• [Task requirements]:
Taking the lines below one at a time, count those with the string "null" and give the result alone.

[[ Given data, beginning ]]

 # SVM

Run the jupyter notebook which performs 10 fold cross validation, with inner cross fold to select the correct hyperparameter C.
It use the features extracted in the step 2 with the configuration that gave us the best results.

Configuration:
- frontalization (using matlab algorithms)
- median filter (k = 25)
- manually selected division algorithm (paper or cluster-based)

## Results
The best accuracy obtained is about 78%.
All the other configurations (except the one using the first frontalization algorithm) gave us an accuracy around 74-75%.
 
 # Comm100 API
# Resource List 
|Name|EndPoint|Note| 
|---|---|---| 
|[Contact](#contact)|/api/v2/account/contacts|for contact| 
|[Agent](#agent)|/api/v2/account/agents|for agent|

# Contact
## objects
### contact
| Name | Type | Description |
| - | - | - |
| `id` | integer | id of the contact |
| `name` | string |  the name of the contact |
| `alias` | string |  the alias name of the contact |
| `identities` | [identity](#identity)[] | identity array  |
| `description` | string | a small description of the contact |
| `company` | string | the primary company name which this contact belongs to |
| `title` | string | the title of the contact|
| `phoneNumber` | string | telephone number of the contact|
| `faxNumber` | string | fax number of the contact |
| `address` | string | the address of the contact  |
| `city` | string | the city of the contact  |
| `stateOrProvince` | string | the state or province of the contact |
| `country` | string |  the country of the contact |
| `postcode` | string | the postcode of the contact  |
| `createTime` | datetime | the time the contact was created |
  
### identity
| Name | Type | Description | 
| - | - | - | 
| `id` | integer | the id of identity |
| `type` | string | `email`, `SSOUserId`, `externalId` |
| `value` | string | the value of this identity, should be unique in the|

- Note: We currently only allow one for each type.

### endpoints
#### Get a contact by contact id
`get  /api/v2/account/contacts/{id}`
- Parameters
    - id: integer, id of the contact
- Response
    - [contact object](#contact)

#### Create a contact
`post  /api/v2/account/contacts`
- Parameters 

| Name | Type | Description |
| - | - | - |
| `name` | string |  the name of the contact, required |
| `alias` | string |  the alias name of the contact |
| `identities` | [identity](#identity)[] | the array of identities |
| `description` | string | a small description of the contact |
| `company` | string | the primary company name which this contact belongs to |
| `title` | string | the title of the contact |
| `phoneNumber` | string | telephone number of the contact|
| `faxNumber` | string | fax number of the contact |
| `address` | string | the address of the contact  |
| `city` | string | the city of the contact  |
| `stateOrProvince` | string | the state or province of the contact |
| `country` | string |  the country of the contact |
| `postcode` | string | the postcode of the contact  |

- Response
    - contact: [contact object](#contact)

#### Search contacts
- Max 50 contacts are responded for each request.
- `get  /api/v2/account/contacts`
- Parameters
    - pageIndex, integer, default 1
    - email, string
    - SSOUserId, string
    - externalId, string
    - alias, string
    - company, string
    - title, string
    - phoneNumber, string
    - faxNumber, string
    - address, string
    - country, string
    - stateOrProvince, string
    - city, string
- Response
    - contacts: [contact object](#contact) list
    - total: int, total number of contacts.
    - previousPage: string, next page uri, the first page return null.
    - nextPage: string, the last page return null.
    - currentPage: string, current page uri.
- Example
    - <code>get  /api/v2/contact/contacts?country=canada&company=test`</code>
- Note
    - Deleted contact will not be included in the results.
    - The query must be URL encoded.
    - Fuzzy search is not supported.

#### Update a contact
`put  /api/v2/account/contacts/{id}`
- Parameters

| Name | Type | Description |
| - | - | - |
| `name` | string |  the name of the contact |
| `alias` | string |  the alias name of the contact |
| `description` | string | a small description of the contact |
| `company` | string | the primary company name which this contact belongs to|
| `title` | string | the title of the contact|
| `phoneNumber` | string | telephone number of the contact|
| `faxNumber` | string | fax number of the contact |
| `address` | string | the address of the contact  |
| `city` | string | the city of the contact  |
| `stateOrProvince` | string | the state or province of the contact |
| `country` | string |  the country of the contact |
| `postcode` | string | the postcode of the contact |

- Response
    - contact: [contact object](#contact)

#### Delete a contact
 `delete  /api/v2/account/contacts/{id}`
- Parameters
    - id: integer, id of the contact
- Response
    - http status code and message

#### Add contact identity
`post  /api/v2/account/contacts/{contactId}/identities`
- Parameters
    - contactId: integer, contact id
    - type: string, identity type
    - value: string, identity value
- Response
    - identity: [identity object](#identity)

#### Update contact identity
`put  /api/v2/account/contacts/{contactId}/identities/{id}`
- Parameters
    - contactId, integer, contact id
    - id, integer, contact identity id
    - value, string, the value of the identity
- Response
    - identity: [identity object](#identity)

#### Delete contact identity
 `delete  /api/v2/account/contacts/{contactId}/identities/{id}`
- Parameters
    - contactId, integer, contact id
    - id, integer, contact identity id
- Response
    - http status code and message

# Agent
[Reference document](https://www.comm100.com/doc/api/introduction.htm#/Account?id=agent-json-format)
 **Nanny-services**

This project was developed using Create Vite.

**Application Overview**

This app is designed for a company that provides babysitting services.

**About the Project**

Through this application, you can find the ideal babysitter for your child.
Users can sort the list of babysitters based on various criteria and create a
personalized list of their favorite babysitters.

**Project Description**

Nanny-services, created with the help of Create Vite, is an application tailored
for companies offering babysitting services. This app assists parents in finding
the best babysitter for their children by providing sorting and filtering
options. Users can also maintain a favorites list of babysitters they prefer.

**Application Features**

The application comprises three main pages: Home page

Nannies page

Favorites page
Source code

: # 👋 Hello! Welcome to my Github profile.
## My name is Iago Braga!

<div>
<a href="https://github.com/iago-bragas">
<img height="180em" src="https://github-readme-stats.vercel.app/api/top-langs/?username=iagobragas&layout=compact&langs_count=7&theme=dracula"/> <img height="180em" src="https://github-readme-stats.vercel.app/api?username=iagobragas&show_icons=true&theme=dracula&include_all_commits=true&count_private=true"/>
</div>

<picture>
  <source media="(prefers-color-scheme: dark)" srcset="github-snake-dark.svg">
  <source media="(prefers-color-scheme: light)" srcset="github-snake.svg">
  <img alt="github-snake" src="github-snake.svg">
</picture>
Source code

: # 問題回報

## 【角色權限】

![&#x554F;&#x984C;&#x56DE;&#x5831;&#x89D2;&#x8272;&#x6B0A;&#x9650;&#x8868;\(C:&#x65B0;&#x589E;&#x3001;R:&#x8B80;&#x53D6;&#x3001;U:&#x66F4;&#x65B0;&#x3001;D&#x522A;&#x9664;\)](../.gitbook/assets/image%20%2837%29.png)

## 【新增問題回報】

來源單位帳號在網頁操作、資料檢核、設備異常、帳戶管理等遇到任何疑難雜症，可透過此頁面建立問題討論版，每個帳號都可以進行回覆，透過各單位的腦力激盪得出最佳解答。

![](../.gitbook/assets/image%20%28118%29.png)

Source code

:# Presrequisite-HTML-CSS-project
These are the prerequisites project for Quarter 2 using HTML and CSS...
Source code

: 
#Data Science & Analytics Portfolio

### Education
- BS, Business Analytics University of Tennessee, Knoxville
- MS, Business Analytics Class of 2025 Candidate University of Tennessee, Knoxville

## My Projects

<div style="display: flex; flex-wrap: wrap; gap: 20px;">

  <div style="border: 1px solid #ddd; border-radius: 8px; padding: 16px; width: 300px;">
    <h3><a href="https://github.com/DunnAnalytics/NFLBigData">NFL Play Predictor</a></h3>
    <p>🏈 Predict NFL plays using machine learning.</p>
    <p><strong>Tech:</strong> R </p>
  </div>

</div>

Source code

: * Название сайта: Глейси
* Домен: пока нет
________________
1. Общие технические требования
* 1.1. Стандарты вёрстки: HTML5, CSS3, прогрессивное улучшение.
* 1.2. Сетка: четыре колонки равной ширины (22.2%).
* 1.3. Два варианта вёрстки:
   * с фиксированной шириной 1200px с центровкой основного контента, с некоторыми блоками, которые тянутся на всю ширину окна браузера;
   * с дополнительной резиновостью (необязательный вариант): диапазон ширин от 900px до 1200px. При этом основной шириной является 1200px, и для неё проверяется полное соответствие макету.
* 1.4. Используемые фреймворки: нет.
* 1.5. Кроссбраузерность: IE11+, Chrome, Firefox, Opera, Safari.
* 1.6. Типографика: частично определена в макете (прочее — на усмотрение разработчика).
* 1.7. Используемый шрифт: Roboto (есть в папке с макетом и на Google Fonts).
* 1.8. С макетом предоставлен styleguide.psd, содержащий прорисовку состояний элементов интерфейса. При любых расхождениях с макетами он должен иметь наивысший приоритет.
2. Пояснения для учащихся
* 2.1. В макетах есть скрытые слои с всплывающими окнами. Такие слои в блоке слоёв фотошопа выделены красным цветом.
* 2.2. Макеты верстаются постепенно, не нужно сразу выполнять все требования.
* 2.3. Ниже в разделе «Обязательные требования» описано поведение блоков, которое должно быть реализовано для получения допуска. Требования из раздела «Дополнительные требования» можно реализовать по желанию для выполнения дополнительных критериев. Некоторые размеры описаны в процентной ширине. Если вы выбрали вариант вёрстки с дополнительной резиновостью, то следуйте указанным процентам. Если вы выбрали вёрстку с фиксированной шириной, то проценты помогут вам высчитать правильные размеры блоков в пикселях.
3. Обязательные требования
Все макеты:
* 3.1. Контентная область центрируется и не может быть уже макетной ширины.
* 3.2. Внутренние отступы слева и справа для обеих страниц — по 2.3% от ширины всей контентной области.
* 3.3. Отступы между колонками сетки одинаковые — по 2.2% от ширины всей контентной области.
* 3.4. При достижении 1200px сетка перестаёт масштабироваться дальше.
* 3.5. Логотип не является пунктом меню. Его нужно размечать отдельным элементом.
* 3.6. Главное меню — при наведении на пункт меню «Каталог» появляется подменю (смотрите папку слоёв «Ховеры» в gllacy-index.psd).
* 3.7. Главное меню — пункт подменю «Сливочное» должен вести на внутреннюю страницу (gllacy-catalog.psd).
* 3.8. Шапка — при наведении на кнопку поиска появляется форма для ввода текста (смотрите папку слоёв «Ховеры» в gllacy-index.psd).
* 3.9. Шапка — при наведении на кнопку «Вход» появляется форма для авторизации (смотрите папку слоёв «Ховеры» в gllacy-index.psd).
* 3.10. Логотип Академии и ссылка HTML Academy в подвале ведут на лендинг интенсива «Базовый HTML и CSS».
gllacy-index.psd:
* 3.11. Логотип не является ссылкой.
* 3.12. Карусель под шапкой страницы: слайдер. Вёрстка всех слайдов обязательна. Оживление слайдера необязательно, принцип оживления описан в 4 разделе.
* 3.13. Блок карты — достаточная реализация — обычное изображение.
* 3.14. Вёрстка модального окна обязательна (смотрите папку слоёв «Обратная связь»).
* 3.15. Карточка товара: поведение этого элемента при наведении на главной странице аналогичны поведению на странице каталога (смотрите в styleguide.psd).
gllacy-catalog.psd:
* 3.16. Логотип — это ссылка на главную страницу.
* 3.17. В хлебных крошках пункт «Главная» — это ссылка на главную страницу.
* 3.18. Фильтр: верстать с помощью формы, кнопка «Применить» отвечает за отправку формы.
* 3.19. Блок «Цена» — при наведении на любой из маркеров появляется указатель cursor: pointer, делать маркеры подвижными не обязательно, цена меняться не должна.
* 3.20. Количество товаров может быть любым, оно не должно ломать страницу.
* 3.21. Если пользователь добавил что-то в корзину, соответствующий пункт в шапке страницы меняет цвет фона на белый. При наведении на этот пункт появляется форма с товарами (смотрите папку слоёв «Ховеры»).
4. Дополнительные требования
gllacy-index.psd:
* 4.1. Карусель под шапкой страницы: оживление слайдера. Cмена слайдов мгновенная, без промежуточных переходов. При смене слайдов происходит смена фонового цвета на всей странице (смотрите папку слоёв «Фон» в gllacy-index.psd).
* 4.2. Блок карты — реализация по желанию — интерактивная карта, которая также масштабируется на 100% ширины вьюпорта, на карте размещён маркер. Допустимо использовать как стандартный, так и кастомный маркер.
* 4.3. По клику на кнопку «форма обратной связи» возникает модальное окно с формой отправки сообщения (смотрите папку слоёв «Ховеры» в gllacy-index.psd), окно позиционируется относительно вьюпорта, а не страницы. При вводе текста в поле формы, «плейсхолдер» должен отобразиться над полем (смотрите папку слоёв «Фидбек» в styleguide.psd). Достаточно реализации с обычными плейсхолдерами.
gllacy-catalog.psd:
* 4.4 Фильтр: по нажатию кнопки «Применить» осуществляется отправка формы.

[[ Given data, end ]]

• [Solution]:
2